Task :: Return every line from the one with "## Contributors" through the one with "### Alberte Mary Vallentin", inclusive, exactly as it appears below.

[Provided material Boundary: Start]

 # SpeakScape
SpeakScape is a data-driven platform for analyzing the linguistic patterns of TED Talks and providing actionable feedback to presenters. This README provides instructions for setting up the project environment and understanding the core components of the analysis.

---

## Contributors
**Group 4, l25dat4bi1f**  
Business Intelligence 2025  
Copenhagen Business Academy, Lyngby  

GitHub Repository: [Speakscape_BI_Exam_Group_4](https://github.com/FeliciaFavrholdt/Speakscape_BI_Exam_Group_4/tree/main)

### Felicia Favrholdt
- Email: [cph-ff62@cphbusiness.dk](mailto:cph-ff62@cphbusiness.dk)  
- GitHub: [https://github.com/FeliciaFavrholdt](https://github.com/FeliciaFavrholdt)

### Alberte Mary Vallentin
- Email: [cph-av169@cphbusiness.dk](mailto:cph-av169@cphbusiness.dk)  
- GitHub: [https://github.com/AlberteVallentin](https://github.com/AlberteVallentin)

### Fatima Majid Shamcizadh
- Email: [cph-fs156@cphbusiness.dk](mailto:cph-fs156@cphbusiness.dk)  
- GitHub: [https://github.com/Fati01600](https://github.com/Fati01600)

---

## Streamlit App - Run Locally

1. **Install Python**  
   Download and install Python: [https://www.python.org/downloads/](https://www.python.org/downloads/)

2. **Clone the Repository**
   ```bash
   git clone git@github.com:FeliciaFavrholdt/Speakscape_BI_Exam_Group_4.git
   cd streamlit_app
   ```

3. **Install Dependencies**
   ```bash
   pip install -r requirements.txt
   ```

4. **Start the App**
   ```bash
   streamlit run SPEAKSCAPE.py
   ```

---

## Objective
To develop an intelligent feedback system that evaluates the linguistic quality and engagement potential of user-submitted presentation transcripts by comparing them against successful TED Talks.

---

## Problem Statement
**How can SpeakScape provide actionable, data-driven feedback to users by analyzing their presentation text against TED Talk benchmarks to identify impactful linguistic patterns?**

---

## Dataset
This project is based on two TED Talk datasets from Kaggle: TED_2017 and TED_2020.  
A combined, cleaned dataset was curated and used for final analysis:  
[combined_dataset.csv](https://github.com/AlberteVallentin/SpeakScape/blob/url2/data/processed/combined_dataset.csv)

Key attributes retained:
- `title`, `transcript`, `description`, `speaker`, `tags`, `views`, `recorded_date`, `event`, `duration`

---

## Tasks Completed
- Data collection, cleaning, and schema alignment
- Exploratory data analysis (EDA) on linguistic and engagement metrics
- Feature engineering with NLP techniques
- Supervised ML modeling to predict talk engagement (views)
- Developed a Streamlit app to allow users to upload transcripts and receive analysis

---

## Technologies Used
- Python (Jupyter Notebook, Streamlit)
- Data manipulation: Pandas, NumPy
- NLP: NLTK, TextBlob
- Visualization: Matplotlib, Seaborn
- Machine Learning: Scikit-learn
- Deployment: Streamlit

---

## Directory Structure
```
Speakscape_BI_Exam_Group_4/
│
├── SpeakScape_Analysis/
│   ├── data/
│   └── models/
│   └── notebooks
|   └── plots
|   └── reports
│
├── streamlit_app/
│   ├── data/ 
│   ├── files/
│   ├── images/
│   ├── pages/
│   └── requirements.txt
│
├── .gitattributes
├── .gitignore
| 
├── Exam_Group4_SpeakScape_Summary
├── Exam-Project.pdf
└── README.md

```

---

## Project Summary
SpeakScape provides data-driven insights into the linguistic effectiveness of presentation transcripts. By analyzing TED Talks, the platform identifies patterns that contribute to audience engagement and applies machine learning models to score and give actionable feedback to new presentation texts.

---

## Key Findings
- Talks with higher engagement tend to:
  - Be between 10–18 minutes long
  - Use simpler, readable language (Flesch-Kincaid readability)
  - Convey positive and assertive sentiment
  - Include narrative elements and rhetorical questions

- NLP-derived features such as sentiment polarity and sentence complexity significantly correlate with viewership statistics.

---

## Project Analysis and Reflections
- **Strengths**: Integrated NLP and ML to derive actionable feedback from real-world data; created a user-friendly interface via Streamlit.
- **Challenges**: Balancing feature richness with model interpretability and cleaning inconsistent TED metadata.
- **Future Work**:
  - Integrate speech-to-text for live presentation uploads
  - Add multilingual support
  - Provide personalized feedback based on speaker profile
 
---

[Provided material Boundary: End]

Task output ::
## Contributors
**Group 4, l25dat4bi1f**  
Business Intelligence 2025  
Copenhagen Business Academy, Lyngby  

GitHub Repository: [Speakscape_BI_Exam_Group_4](https://github.com/FeliciaFavrholdt/Speakscape_BI_Exam_Group_4/tree/main)

### Felicia Favrholdt
- Email: [cph-ff62@cphbusiness.dk](mailto:cph-ff62@cphbusiness.dk)  
- GitHub: [https://github.com/FeliciaFavrholdt](https://github.com/FeliciaFavrholdt)

### Alberte Mary Vallentin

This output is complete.